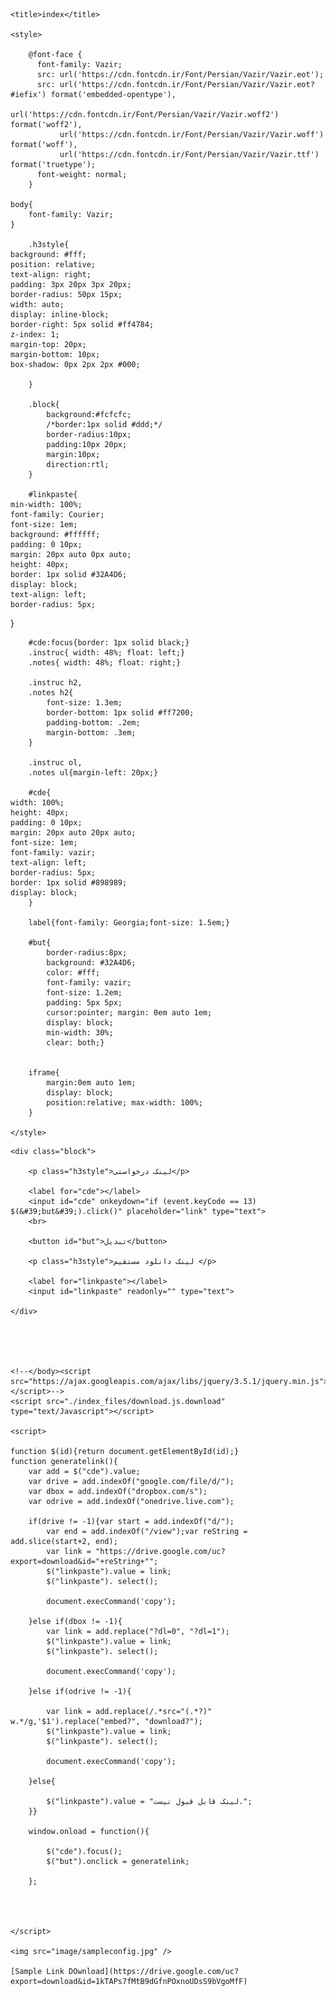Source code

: 
<!-- saved from url=(0084)https://farazgar.ir/Tools/General/Direct%20link%20Google%20Drive/Google%20Drive.html -->
<html lang="en"><head><meta http-equiv="Content-Type" content="text/html; charset=UTF-8">

	
	<title>index</title>
  
	<style>

		@font-face {
		  font-family: Vazir;
		  src: url('https://cdn.fontcdn.ir/Font/Persian/Vazir/Vazir.eot');
		  src: url('https://cdn.fontcdn.ir/Font/Persian/Vazir/Vazir.eot?#iefix') format('embedded-opentype'),
			   url('https://cdn.fontcdn.ir/Font/Persian/Vazir/Vazir.woff2') format('woff2'),
			   url('https://cdn.fontcdn.ir/Font/Persian/Vazir/Vazir.woff') format('woff'),
			   url('https://cdn.fontcdn.ir/Font/Persian/Vazir/Vazir.ttf') format('truetype');
		  font-weight: normal;
		}
		
	body{
	    font-family: Vazir;
	}
		
		.h3style{
    background: #fff;
    position: relative;
    text-align: right;
    padding: 3px 20px 3px 20px;
    border-radius: 50px 15px;
    width: auto;
    display: inline-block;
    border-right: 5px solid #ff4784;
    z-index: 1;
    margin-top: 20px;
    margin-bottom: 10px;
    box-shadow: 0px 2px 2px #000;
			
		}
		
		.block{
			background:#fcfcfc;
			/*border:1px solid #ddd;*/
			border-radius:10px;
			padding:10px 20px;
			margin:10px;
			direction:rtl;
		}
		
		#linkpaste{
    min-width: 100%;
    font-family: Courier;
    font-size: 1em;
    background: #ffffff;
    padding: 0 10px;
    margin: 20px auto 0px auto;
    height: 40px;
    border: 1px solid #32A4D6;
    display: block;
    text-align: left;
    border-radius: 5px;
}
		
		#cde:focus{border: 1px solid black;}
		.instruc{ width: 48%; float: left;}
		.notes{ width: 48%; float: right;}
		
		.instruc h2,
		.notes h2{
			font-size: 1.3em;
			border-bottom: 1px solid #ff7200;
			padding-bottom: .2em;
			margin-bottom: .3em;
		}
		
		.instruc ol,
		.notes ul{margin-left: 20px;}

		#cde{
    width: 100%;
    height: 40px;
    padding: 0 10px;
    margin: 20px auto 20px auto;
    font-size: 1em;
    font-family: vazir;
    text-align: left;
    border-radius: 5px;
    border: 1px solid #898989;
    display: block;
		}

		label{font-family: Georgia;font-size: 1.5em;}
		
		#but{
			border-radius:8px;
			background: #32A4D6;
			color: #fff;
			font-family: vazir;
			font-size: 1.2em;
			padding: 5px 5px;
			cursor:pointer; margin: 0em auto 1em;
			display: block;
			min-width: 30%;
			clear: both;}
		
		
		iframe{
			margin:0em auto 1em;
			display: block;
			position:relative; max-width: 100%;
		}
		
	</style>
	
<link rel="prefetch"></head>

<body>

	
	
	<div class="block">

		<p class="h3style">لینک درخواستی</p> 
		
		<label for="cde"></label> 
		<input id="cde" onkeydown="if (event.keyCode == 13) $(&#39;but&#39;).click()" placeholder="link" type="text">
		<br>
		
		<button id="but">تبدیل</button> 
		
		<p class="h3style">لینک دانلود مستقیم </p> 
		
		<label for="linkpaste"></label> 
		<input id="linkpaste" readonly="" type="text">
	
	</div>
	




	<!--</body><script src="https://ajax.googleapis.com/ajax/libs/jquery/3.5.1/jquery.min.js"></script>-->
	<script src="./index_files/download.js.download" type="text/Javascript"></script>
	
	<script>
	
	function $(id){return document.getElementById(id);}
	function generatelink(){
		var add = $("cde").value;
		var drive = add.indexOf("google.com/file/d/");
		var dbox = add.indexOf("dropbox.com/s");
		var odrive = add.indexOf("onedrive.live.com");
	
		if(drive != -1){var start = add.indexOf("d/");
			var end = add.indexOf("/view");var reString = add.slice(start+2, end);
			var link = "https://drive.google.com/uc?export=download&id="+reString+"";
			$("linkpaste").value = link;
			$("linkpaste"). select();
			
			document.execCommand('copy');
		
		}else if(dbox != -1){
			var link = add.replace("?dl=0", "?dl=1");
			$("linkpaste").value = link;
			$("linkpaste"). select();
			
			document.execCommand('copy');
			
		}else if(odrive != -1){
		
			var link = add.replace(/.*src="(.*?)" w.*/g,'$1').replace("embed?", "download?");
			$("linkpaste").value = link;
			$("linkpaste"). select();
			
			document.execCommand('copy');
		
		}else{
		
			$("linkpaste").value = "لینک قابل قبول نیست.";
		}}
			
		window.onload = function(){
		
			$("cde").focus();
			$("but").onclick = generatelink;

		};


   
	
	</script>

	<img src="image/sampleconfig.jpg" />

  	[Sample Link DOwnload](https://drive.google.com/uc?export=download&id=1kTAPs7fMtB9dGfnPOxnoUDsS9bVgoMfF)
	
</body></html>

########################################

Exercise: The records above must be output exactly, except for their pictures.

Task solution:
Source code

: 
<!-- saved from url=(0084)https://farazgar.ir/Tools/General/Direct%20link%20Google%20Drive/Google%20Drive.html -->
<html lang="en"><head><meta http-equiv="Content-Type" content="text/html; charset=UTF-8">

	
	<title>index</title>
  
	<style>

		@font-face {
		  font-family: Vazir;
		  src: url('https://cdn.fontcdn.ir/Font/Persian/Vazir/Vazir.eot');
		  src: url('https://cdn.fontcdn.ir/Font/Persian/Vazir/Vazir.eot?#iefix') format('embedded-opentype'),
			   url('https://cdn.fontcdn.ir/Font/Persian/Vazir/Vazir.woff2') format('woff2'),
			   url('https://cdn.fontcdn.ir/Font/Persian/Vazir/Vazir.woff') format('woff'),
			   url('https://cdn.fontcdn.ir/Font/Persian/Vazir/Vazir.ttf') format('truetype');
		  font-weight: normal;
		}
		
	body{
	    font-family: Vazir;
	}
		
		.h3style{
    background: #fff;
    position: relative;
    text-align: right;
    padding: 3px 20px 3px 20px;
    border-radius: 50px 15px;
    width: auto;
    display: inline-block;
    border-right: 5px solid #ff4784;
    z-index: 1;
    margin-top: 20px;
    margin-bottom: 10px;
    box-shadow: 0px 2px 2px #000;
			
		}
		
		.block{
			background:#fcfcfc;
			/*border:1px solid #ddd;*/
			border-radius:10px;
			padding:10px 20px;
			margin:10px;
			direction:rtl;
		}
		
		#linkpaste{
    min-width: 100%;
    font-family: Courier;
    font-size: 1em;
    background: #ffffff;
    padding: 0 10px;
    margin: 20px auto 0px auto;
    height: 40px;
    border: 1px solid #32A4D6;
    display: block;
    text-align: left;
    border-radius: 5px;
}
		
		#cde:focus{border: 1px solid black;}
		.instruc{ width: 48%; float: left;}
		.notes{ width: 48%; float: right;}
		
		.instruc h2,
		.notes h2{
			font-size: 1.3em;
			border-bottom: 1px solid #ff7200;
			padding-bottom: .2em;
			margin-bottom: .3em;
		}
		
		.instruc ol,
		.notes ul{margin-left: 20px;}

		#cde{
    width: 100%;
    height: 40px;
    padding: 0 10px;
    margin: 20px auto 20px auto;
    font-size: 1em;
    font-family: vazir;
    text-align: left;
    border-radius: 5px;
    border: 1px solid #898989;
    display: block;
		}

		label{font-family: Georgia;font-size: 1.5em;}
		
		#but{
			border-radius:8px;
			background: #32A4D6;
			color: #fff;
			font-family: vazir;
			font-size: 1.2em;
			padding: 5px 5px;
			cursor:pointer; margin: 0em auto 1em;
			display: block;
			min-width: 30%;
			clear: both;}
		
		
		iframe{
			margin:0em auto 1em;
			display: block;
			position:relative; max-width: 100%;
		}
		
	</style>
	
<link rel="prefetch"></head>

<body>

	
	
	<div class="block">

		<p class="h3style">لینک درخواستی</p> 
		
		<label for="cde"></label> 
		<input id="cde" onkeydown="if (event.keyCode == 13) $(&#39;but&#39;).click()" placeholder="link" type="text">
		<br>
		
		<button id="but">تبدیل</button> 
		
		<p class="h3style">لینک دانلود مستقیم </p> 
		
		<label for="linkpaste"></label> 
		<input id="linkpaste" readonly="" type="text">
	
	</div>
	




	<!--</body><script src="https://ajax.googleapis.com/ajax/libs/jquery/3.5.1/jquery.min.js"></script>-->
	<script src="./index_files/download.js.download" type="text/Javascript"></script>
	
	<script>
	
	function $(id){return document.getElementById(id);}
	function generatelink(){
		var add = $("cde").value;
		var drive = add.indexOf("google.com/file/d/");
		var dbox = add.indexOf("dropbox.com/s");
		var odrive = add.indexOf("onedrive.live.com");
	
		if(drive != -1){var start = add.indexOf("d/");
			var end = add.indexOf("/view");var reString = add.slice(start+2, end);
			var link = "https://drive.google.com/uc?export=download&id="+reString+"";
			$("linkpaste").value = link;
			$("linkpaste"). select();
			
			document.execCommand('copy');
		
		}else if(dbox != -1){
			var link = add.replace("?dl=0", "?dl=1");
			$("linkpaste").value = link;
			$("linkpaste"). select();
			
			document.execCommand('copy');
			
		}else if(odrive != -1){
		
			var link = add.replace(/.*src="(.*?)" w.*/g,'$1').replace("embed?", "download?");
			$("linkpaste").value = link;
			$("linkpaste"). select();
			
			document.execCommand('copy');
		
		}else{
		
			$("linkpaste").value = "لینک قابل قبول نیست.";
		}}
			
		window.onload = function(){
		
			$("cde").focus();
			$("but").onclick = generatelink;

		};


   
	
	</script>

	<img src="image/sampleconfig.jpg" />

  	[Sample Link DOwnload](https://drive.google.com/uc?export=download&id=1kTAPs7fMtB9dGfnPOxnoUDsS9bVgoMfF)
	
</body></html>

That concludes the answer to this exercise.